それから数年後、大学生になった雅人はテニス部、フェンシング部、乗馬部の部長を兼任する文武両道の優等生となっていた。
そこでかつての流星塾生たちや乾巧と園田真里らのクリーニング菊池のコミュニティと合流し、雅人もカイザギアを手に入れてオルフェノクとの闘いに身を投じていくことになる。

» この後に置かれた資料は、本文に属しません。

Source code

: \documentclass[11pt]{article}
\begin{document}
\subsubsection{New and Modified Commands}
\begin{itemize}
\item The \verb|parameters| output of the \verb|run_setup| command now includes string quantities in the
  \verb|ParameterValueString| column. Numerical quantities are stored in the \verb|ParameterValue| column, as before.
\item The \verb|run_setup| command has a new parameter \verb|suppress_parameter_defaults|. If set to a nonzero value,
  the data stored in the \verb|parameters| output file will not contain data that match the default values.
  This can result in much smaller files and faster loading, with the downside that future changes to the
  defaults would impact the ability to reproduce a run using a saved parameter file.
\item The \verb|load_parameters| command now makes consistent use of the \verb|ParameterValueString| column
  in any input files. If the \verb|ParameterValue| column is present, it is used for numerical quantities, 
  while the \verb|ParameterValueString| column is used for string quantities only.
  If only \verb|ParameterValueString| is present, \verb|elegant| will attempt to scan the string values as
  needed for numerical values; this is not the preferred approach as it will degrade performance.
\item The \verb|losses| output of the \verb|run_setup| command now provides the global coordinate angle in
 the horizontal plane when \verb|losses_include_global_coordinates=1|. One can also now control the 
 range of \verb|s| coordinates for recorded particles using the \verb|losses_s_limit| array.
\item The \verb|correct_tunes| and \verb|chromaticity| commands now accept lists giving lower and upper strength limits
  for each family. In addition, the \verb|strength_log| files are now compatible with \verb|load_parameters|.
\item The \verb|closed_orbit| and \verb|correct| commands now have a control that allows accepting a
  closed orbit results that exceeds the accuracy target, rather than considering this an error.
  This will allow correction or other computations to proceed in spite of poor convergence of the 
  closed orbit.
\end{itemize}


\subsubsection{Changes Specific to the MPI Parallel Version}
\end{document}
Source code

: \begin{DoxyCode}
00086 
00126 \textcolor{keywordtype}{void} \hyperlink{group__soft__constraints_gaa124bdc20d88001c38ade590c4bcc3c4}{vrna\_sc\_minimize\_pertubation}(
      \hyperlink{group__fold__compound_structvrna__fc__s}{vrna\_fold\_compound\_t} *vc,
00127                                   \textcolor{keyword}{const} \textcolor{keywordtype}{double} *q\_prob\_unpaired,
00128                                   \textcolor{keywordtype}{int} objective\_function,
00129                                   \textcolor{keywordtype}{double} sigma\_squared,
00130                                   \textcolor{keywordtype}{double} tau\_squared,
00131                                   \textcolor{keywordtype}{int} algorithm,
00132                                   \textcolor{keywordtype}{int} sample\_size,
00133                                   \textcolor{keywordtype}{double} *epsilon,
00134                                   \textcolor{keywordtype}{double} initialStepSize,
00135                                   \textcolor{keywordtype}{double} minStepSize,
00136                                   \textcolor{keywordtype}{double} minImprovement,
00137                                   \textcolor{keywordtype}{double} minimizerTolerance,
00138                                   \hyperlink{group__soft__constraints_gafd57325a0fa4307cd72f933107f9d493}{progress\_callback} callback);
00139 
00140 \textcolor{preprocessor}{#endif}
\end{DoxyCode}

過去に流星塾生たちはオルフェノクの襲撃を受けており、そこで彼ら彼女は一旦死んでしまうのだが、花形が社長であるスマートブレインの実験で、人間に『オルフェノクの記号』を埋め込み、後天的にオルフェノクに覚醒させる手術を施す。
塾生たちの蘇生にこそ成功するが、オルフェノクの記号が上手く定着したの雅人一人であり、記号の定着が失敗した者がカイザに変身すると灰化消滅し死に至る。
そのことで流星塾生、取り分け雅人はオルフェノクに対する強い憎悪を抱いている。
しかし彼の文武両道といえる『才能』は幼い時のコンプレックスと表裏一体であり、真里と再会を果たした事で彼女対する歪んだ愛情が次第に顕わになっていき、彼女との関係に障害になるであろう巧や木場勇治に対して敵意を向けるようになる。


「俺は必ず真理を手に入れてみせる、

真里はなぁ俺の母親になってくるかもしれない女だ!


俺を救ってくれるかもしれない女なんだ!!」




と雅人の真里に対する偏執的な愛情は次第にエスカレートしていく…

井上敏樹曰く、草加雅人は悪役(ヴィラン)として描いているつもりはないという、
彼の取り分け優秀ともいえる『才能』は幼少期の母親と死別して十分な愛情を得られなかったことへのコンプレックスの裏返しである。
人間関係やオルフェノクやスマートブレインを取り巻く状況に対して、冷静かつ分析的な意見を述べられる一方で、真里の事になると突如感情的に敵意を剥き出しする。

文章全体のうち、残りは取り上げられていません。